Parecía un fragmento de otra época de oro, encerrada en ese valle y respetada por los siglos, preservada del gran desorden salvaje de la desolada selva. Un puerto, compañía, y, por encima de todo, orden: el trabajo del hombre. Una especie de aflojamiento de tensiones embargó a Falk cuando divisó una columna de humo que se elevaba de la roja chimenea. Un hogar de leña… Corrió colina abajo y atravesó el huerto más bajo hacia un camino que serpenteaba a lo largo del cauce del río entre achaparrados alisos y sauces dorados. Nada vivo se veía excepto el rojizo ganado que pastaba del otro lado del agua. Un silencio de paz inundaba el invernal valle lleno de Sol. Aminoró la marcha y caminó, entre huertas, hacia la puerta más próxima de la casa. Cuando rodeó la colina, el lugar se elevó ante sus ojos, paredes de ladrillo colorado y piedra que se reflejaban en las rápidas aguas de la curva del río. Se detuvo, ligeramente acobardado y pensó que sería mejor llamar antes de ir más lejos. Un movimiento en una ventana abierta, justo encima de la profunda puerta de entrada, le llamó la atención. Sin avanzar, vacilante, miró hacia arriba y experimentó un súbito y profundo dolor, agudo y quemante, a través del pecho, debajo del esternón: se tambaleó y luego cayó, replegado como una araña al saltar.
El dolor había sido instantáneo.

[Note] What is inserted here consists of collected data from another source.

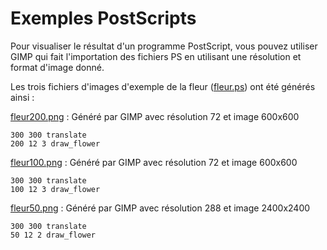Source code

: # Exemples PostScripts

Pour visualiser le résultat d'un programme PostScript, vous pouvez utiliser GIMP qui fait l'importation des fichiers PS en utilisant une résolution et format d'image donné.

Les trois fichiers d'images d'exemple de la fleur ([fleur.ps](fleur.ps)) ont été générés ainsi :

[fleur200.png](fleur200.png) : Généré par GIMP avec résolution 72 et image 600x600
```
300 300 translate
200 12 3 draw_flower
```

[fleur100.png](fleur100.png) : Généré par GIMP avec résolution 72 et image 600x600
```
300 300 translate
100 12 3 draw_flower
```

[fleur50.png](fleur50.png) : Généré par GIMP avec résolution 288 et image 2400x2400
```
300 300 translate
50 12 2 draw_flower
```
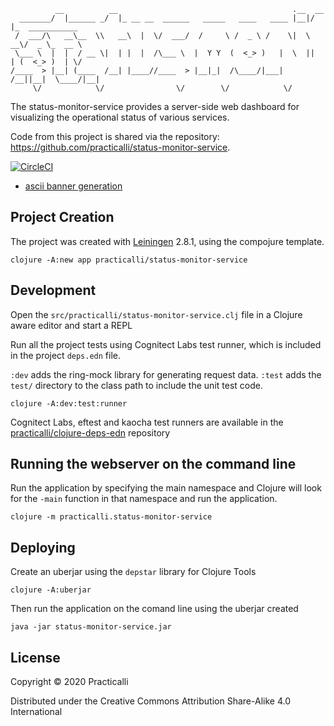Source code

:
 ```
          __          __                                       .__  __
  _______/  |______ _/  |_ __ __  ______   _____   ____   ____ |__|/  |_  ___________
 /  ___/\   __\__  \\   __\  |  \/  ___/  /     \ /  _ \ /    \|  \   __\/  _ \_  __ \
 \___ \  |  |  / __ \|  | |  |  /\___ \  |  Y Y  (  <_> )   |  \  ||  | (  <_> )  | \/
/____  > |__| (____  /__| |____//____  > |__|_|  /\____/|___|  /__||__|  \____/|__|
     \/            \/                \/        \/            \/

```

The status-monitor-service provides a server-side web dashboard for visualizing the operational status of various services.

Code from this project is shared via the repository: https://github.com/practicalli/status-monitor-service.

[![CircleCI](https://circleci.com/gh/circleci/circleci-docs.svg?style=svg)](https://circleci.com/gh/practicalli/status-monitor-service)

- [ascii banner generation](http://patorjk.com/software/taag/#p=display&f=Graffiti&t=status%20monitor)


## Project Creation

The project was created with [Leiningen](https://github.com/technomancy/leiningen) 2.8.1, using the compojure template.

```shell
clojure -A:new app practicalli/status-monitor-service
```

## Development
Open the `src/practicalli/status-monitor-service.clj` file in a Clojure aware editor and start a REPL

Run all the project tests using Cognitect Labs test runner, which is included in the project `deps.edn` file.

`:dev` adds the ring-mock library for generating request data.  `:test` adds the `test/` directory to the class path to include the unit test code.

```shell
clojure -A:dev:test:runner
```

Cognitect Labs, eftest and kaocha test runners are available in the [practicalli/clojure-deps-edn](https://github.com/practicalli/clojure-deps-edn) repository

## Running the webserver on the command line
Run the application by specifying the main namespace and Clojure will look for the `-main` function in that namespace and run the application.

```shell
clojure -m practicalli.status-monitor-service
```


## Deploying

Create an uberjar using the `depstar` library for Clojure Tools

```shell
clojure -A:uberjar
```

Then run the application on the comand line using the uberjar created

```shell
java -jar status-monitor-service.jar
```


## License
Copyright © 2020 Practicalli

Distributed under the Creative Commons Attribution Share-Alike 4.0 International
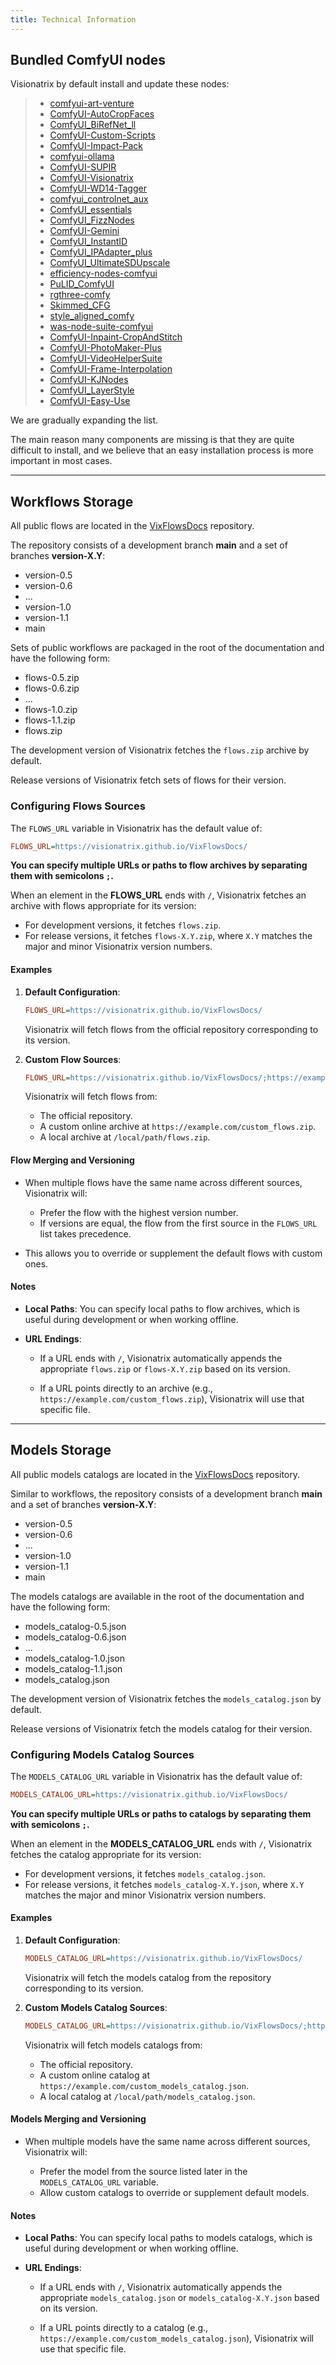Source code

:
 ```yaml
---
title: Technical Information
---
```


## Bundled ComfyUI nodes

Visionatrix by default install and update these nodes:

> -   [comfyui-art-venture](https://github.com/Visionatrix/comfyui-art-venture)
> -   [ComfyUI-AutoCropFaces](https://github.com/Visionatrix/ComfyUI-AutoCropFaces)
> -   [ComfyUI_BiRefNet_ll](https://github.com/Visionatrix/ComfyUI_BiRefNet_ll)
> -   [ComfyUI-Custom-Scripts](https://github.com/Visionatrix/ComfyUI-Custom-Scripts)
> -   [ComfyUI-Impact-Pack](https://github.com/Visionatrix/ComfyUI-Impact-Pack)
> -   [comfyui-ollama](https://github.com/Visionatrix/comfyui-ollama)
> -   [ComfyUI-SUPIR](https://github.com/Visionatrix/ComfyUI-SUPIR)
> -   [ComfyUI-Visionatrix](https://github.com/Visionatrix/ComfyUI-Visionatrix)
> -   [ComfyUI-WD14-Tagger](https://github.com/Visionatrix/ComfyUI-WD14-Tagger)
> -   [comfyui_controlnet_aux](https://github.com/Visionatrix/comfyui_controlnet_aux)
> -   [ComfyUI_essentials](https://github.com/Visionatrix/ComfyUI_essentials)
> -   [ComfyUI_FizzNodes](https://github.com/Visionatrix/ComfyUI_FizzNodes)
> -   [ComfyUI-Gemini](https://github.com/Visionatrix/ComfyUI-Gemini)
> -   [ComfyUI_InstantID](https://github.com/Visionatrix/ComfyUI_InstantID)
> -   [ComfyUI_IPAdapter_plus](https://github.com/Visionatrix/ComfyUI_IPAdapter_plus)
> -   [ComfyUI_UltimateSDUpscale](https://github.com/Visionatrix/ComfyUI_UltimateSDUpscale)
> -   [efficiency-nodes-comfyui](https://github.com/Visionatrix/efficiency-nodes-comfyui)
> -   [PuLID_ComfyUI](https://github.com/Visionatrix/PuLID_ComfyUI)
> -   [rgthree-comfy](https://github.com/Visionatrix/rgthree-comfy)
> -   [Skimmed_CFG](https://github.com/Visionatrix/Skimmed_CFG)
> -   [style_aligned_comfy](https://github.com/Visionatrix/style_aligned_comfy)
> -   [was-node-suite-comfyui](https://github.com/Visionatrix/was-node-suite-comfyui)
> -   [ComfyUI-Inpaint-CropAndStitch](https://github.com/Visionatrix/ComfyUI-Inpaint-CropAndStitch)
> -   [ComfyUI-PhotoMaker-Plus](https://github.com/Visionatrix/ComfyUI-PhotoMaker-Plus)
> -   [ComfyUI-VideoHelperSuite](https://github.com/Visionatrix/ComfyUI-VideoHelperSuite)
> -   [ComfyUI-Frame-Interpolation](https://github.com/Visionatrix/ComfyUI-Frame-Interpolation)
> -   [ComfyUI-KJNodes](https://github.com/Visionatrix/ComfyUI-KJNodes)
> -   [ComfyUI_LayerStyle](https://github.com/Visionatrix/ComfyUI_LayerStyle)
> -   [ComfyUI-Easy-Use](https://github.com/Visionatrix/ComfyUI-Easy-Use)

We are gradually expanding the list.

The main reason many components are missing is that they are quite
difficult to install, and we believe that an easy installation process
is more important in most cases.

---

## Workflows Storage

All public flows are located in the [VixFlowsDocs](https://github.com/Visionatrix/VixFlowsDocs) repository.

The repository consists of a development branch **main** and a set of branches **version-X.Y**:

-   version-0.5
-   version-0.6
-   ...
-   version-1.0
-   version-1.1
-   main

Sets of public workflows are packaged in the root of the documentation and have the following form:

-   flows-0.5.zip
-   flows-0.6.zip
-   ...
-   flows-1.0.zip
-   flows-1.1.zip
-   flows.zip

The development version of Visionatrix fetches the `flows.zip` archive by default.

Release versions of Visionatrix fetch sets of flows for their version.

### Configuring Flows Sources

The `FLOWS_URL` variable in Visionatrix has the default value of:

```ini
FLOWS_URL=https://visionatrix.github.io/VixFlowsDocs/
```

**You can specify multiple URLs or paths to flow archives by separating them with semicolons `;`.**

When an element in the **FLOWS_URL** ends with `/`, Visionatrix fetches an archive with flows appropriate for its version:

- For development versions, it fetches `flows.zip`.
- For release versions, it fetches `flows-X.Y.zip`, where `X.Y` matches the major and minor Visionatrix version numbers.

#### Examples

1. **Default Configuration**:

    ```ini
    FLOWS_URL=https://visionatrix.github.io/VixFlowsDocs/
    ```

    Visionatrix will fetch flows from the official repository corresponding to its version.

2. **Custom Flow Sources**:

    ```ini
    FLOWS_URL=https://visionatrix.github.io/VixFlowsDocs/;https://example.com/custom_flows.zip;/local/path/flows.zip
    ```

    Visionatrix will fetch flows from:

    - The official repository.
    - A custom online archive at `https://example.com/custom_flows.zip`.
    - A local archive at `/local/path/flows.zip`.

#### Flow Merging and Versioning

- When multiple flows have the same name across different sources, Visionatrix will:

    - Prefer the flow with the highest version number.
    - If versions are equal, the flow from the first source in the `FLOWS_URL` list takes precedence.

- This allows you to override or supplement the default flows with custom ones.

#### Notes

- **Local Paths**: You can specify local paths to flow archives, which is useful during development or when working offline.

- **URL Endings**:

    - If a URL ends with `/`, Visionatrix automatically appends the appropriate `flows.zip` or `flows-X.Y.zip` based on its version.

    - If a URL points directly to an archive (e.g., `https://example.com/custom_flows.zip`), Visionatrix will use that specific file.

---

## Models Storage

All public models catalogs are located in the [VixFlowsDocs](https://github.com/Visionatrix/VixFlowsDocs) repository.

Similar to workflows, the repository consists of a development branch **main** and a set of branches **version-X.Y**:

-   version-0.5
-   version-0.6
-   ...
-   version-1.0
-   version-1.1
-   main

The models catalogs are available in the root of the documentation and have the following form:

-   models_catalog-0.5.json
-   models_catalog-0.6.json
-   ...
-   models_catalog-1.0.json
-   models_catalog-1.1.json
-   models_catalog.json

The development version of Visionatrix fetches the `models_catalog.json` by default.

Release versions of Visionatrix fetch the models catalog for their version.

### Configuring Models Catalog Sources

The `MODELS_CATALOG_URL` variable in Visionatrix has the default value of:

```ini
MODELS_CATALOG_URL=https://visionatrix.github.io/VixFlowsDocs/
```

**You can specify multiple URLs or paths to catalogs by separating them with semicolons `;`.**

When an element in the **MODELS_CATALOG_URL** ends with `/`, Visionatrix fetches the catalog appropriate for its version:

- For development versions, it fetches `models_catalog.json`.
- For release versions, it fetches `models_catalog-X.Y.json`, where `X.Y` matches the major and minor Visionatrix version numbers.

#### Examples

1. **Default Configuration**:

    ```ini
    MODELS_CATALOG_URL=https://visionatrix.github.io/VixFlowsDocs/
    ```

    Visionatrix will fetch the models catalog from the repository corresponding to its version.

2. **Custom Models Catalog Sources**:

    ```ini
    MODELS_CATALOG_URL=https://visionatrix.github.io/VixFlowsDocs/;https://example.com/custom_models_catalog.json;/local/path/models_catalog.json
    ```

    Visionatrix will fetch models catalogs from:

    - The official repository.
    - A custom online catalog at `https://example.com/custom_models_catalog.json`.
    - A local catalog at `/local/path/models_catalog.json`.

#### Models Merging and Versioning

- When multiple models have the same name across different sources, Visionatrix will:

    - Prefer the model from the source listed later in the `MODELS_CATALOG_URL` variable.
    - Allow custom catalogs to override or supplement default models.

#### Notes

- **Local Paths**: You can specify local paths to models catalogs, which is useful during development or when working offline.

- **URL Endings**:

    - If a URL ends with `/`, Visionatrix automatically appends the appropriate `models_catalog.json` or `models_catalog-X.Y.json` based on its version.

    - If a URL points directly to a catalog (e.g., `https://example.com/custom_models_catalog.json`), Visionatrix will use that specific file.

No perdió la conciencia, pero no pudo moverse ni hablar.
La gente se congregaba a su alrededor; podía verlos, obscuramente, a través de oleadas de ceguera, pero no podía escuchar las voces. Era como si se hubiera vuelto sordo y su cuerpo estaba totalmente entumecido. Luchó para pensar a través de la privación de sus sentidos. Era transportado hacia algún lugar y no podía sentir las manos que lo llevaban; un horrible mareo lo abrumaba, y, cuando se disipó, había perdido todo control sobre sus pensamientos, que corrían y susurraban y parloteaban. Las voces comenzaron a cotorrear y a zumbar dentro de su mente, aunque el mundo deambulaba al garete y se empequeñecía y se acallaba a su alrededor. Quién eres tú de dónde vienes Falk yendo adonde yendo vas no lo sé eres un hombre rumbo oeste yendo no lo sé donde el camino ojos un hombre no un hombre… Oleadas y ecos y vuelos de palabras como gorriones, preguntas, respuestas, estrechándose, superponiéndose, susurrando, gritando, muriendo en un silencio gris.